Walter Irvine
- Born: Thomas Walter Irvine 21 October 1865 Chapel of Garioch, Aberdeenshire, Scotland
- Died: 26 January 1919 (aged 53) Peshawar, British India
- University: Edinburgh University

Rugby union career
- Position: Forward

Amateur team(s)
- Years: Team / Apps / (Points)
- 1882-89: Edinburgh Academicals

Provincial / State sides
- Years: Team / Apps / (Points)
- 1883-90: Edinburgh District
- 1885-89: East of Scotland District

International career
- Years: Team / Apps / (Points)
- 1885-89: Scotland / 11 / (0)

= Walter Irvine =

Scotland international rugby union player

Walter Irvine (21 October 1865 – 26 January 1919) was a Scotland international rugby union player. He became a surgeon and was a Lieutenant Colonel in the Indian Medical Service.

==Rugby Union career==

===Amateur career===

Irvine played rugby union for Edinburgh Academicals.

===Provincial career===

He was capped by Edinburgh District to play in the inter-city match of 1883 and 1884 and captained the side in 1890. However, the Glasgow Herald report of the match fuzzily quotes him as 'T.W. Walter' of Edinburgh Academicals.

He played for the East of Scotland District in January 1885, February 1886, and 1889.

===International career===

He played 11 matches for Scotland from 1885 to 1889.

It was said that only two other players could rank with him as a tackling forward: Mark Coxon Morrison and Bob Ainslie.

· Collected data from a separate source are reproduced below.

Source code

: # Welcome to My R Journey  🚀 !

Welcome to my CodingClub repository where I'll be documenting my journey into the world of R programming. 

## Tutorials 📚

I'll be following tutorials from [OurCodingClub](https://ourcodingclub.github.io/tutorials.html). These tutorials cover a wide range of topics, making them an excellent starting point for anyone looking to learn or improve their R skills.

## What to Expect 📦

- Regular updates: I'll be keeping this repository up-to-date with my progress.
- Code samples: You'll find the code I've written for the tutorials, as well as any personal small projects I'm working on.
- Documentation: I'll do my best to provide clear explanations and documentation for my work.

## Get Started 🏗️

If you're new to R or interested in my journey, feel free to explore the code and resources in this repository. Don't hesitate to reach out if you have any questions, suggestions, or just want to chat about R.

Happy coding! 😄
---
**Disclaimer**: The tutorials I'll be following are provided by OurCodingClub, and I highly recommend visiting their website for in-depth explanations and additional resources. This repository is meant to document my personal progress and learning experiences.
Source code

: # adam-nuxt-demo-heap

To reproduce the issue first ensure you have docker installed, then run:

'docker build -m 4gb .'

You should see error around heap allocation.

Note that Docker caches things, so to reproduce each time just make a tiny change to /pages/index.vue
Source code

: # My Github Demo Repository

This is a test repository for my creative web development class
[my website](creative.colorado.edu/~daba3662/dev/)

The 1886 Scotland match with England offered Irvine a try-scoring opportunity to win the game, when he attempted to catch a low off-load from a Charles Reid break; however, Irvine failed to collect the ball. The match then ended in a draw.

Fittingly it was another of Scotland's prodigies that endeavoured to win the match for his side. Only a man of Charles Reid's physique and power could have broken through the English defence as Reid did in the second half. From midfield it was a single-handed break clear of the forwards and straight through the English three-quarter line. You saw only two men on the field, the gigantic figure bearing down on his old schoolmate, Charles Sample, the English back. Then another flashed into view, and you saw Reid throw the ball down from his great height, hard and low, and Walter Irvine failing to pick it up on the run. So little often lies between the winning and losing of a match.

==Medical and military career==

Irvine studied medicine at the University of Edinburgh. He graduated with a Bachelor of Medicine (B.M.) and Master of Surgery. (C.M.) in 1887.

Irvine joined the Indian Medical Service in 1891. He became a Major in 1903 and a Lieutenant Colonel in 1911. He became Chief Medical Officer for the North-West Frontier Province, then in India but now in Pakistan.

In 1902, he became a civil servant. He joined the Foreign Department of Indian Government and worked on the Seistan Arbitration Commission, which formalised the boundaries between Persia and Afghanistan.

In 1907, he became the resident surgeon of Udaipur district in Mewar, Rajputana. He also acted as senior surgeon to the Government of Maisur, now known as Mysuru.

He served in the Third China War, the Boxer Rebellion, and received the China War Medal of 1900. In January 1911, he received the Kaisar-i-Hind Medal medal, (gold) 1st class.

==Death==

He died on 26 January 1919. He was accidentally drowned in the Naguman River branch of Kabul River while hunting with the Peshawar Vale Hunt at Peshawar of which he was Master. His grave is in the Peshawar Tehkal Cemetery or Gora Qabristan. He is commemorated at the Delhi memorial India Gate.